Le gouvernement s’investit par ailleurs dans la formation des agents de la fonction publique d’État et territoriale au côté du centre national de la Fonction publique territoriale (CNFPT) en réalisant plusieurs webinaires présentant successivement les différentes briques de la suite logicielle XX’AU ainsi que les textes règlementaires portant sur la dématérialisation des demandes d’autorisation d’urbanisme.

À ce jour, nous pouvons affirmer que tous les acteurs ainsi que les briques fonctionnelles de la dématérialisation des demandes d’autorisations d’urbanisme sont prêtes ou seront prêtes au 1er janvier 2022. Sur le chantier de raccordement, les travaux ont été menés conjointement avec les différents partenaires : le ministère de la Culture et leur réseau de services déconcentrés, les services départementaux Incendie et secours, les services gestionnaires, la direction générale des Collectivités territoriales pour le raccordement de leur outil de contrôle de légalité, @ctes, à Plat’AU. Le réseau déconcentré est également prêt à échanger les premiers flux, les DDT(M) ayant pleinement joué leur rôle de relai sur les territoires, en permettant un large écho des actions de l’État via leurs dispositifs locaux, notamment les club Application du droit des sols.

Au 1er janvier, les communes seront donc armées pour répondre à leurs obligations.

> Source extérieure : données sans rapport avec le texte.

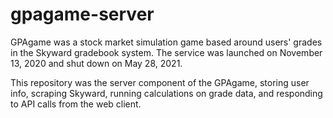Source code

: # gpagame-server

GPAgame was a stock market simulation game based around users' grades in the Skyward gradebook system.
The service was launched on November 13, 2020 and shut down on May 28, 2021.

This repository was the server component of the GPAgame, storing user info, scraping Skyward, running calculations on grade data, and responding to API calls from the web client.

Pour autant, le déploiement de la dématérialisation se poursuivra tout au long de l’année 2022 afin d’accueillir à terme l’ensemble des acteurs et de proposer de nouvelles fonctionnalités. L’État poursuivra donc ses missions d’animation et son pilotage pour accompagner cette montée en puissance et faire émerger rapidement de premiers retours d’expérience et améliorer, le cas échéant, les textes.

Pour le pétitionnaire, même si un dépôt par voie papier restera toujours possible, force est de constater que près des trois quarts des formalités pour lesquelles une solution dématérialisée est déjà offerte s’effectuent aujourd’hui par voie électronique. Il est donc probable que les demandeurs, en particulier les professionnels, s’approprieront rapidement, pour les autorisations d’urbanisme, ces solutions et que les usages se conformeront à la tendance générale d’utilisation des demandes dématérialisées au cours du premier trimestre 2022.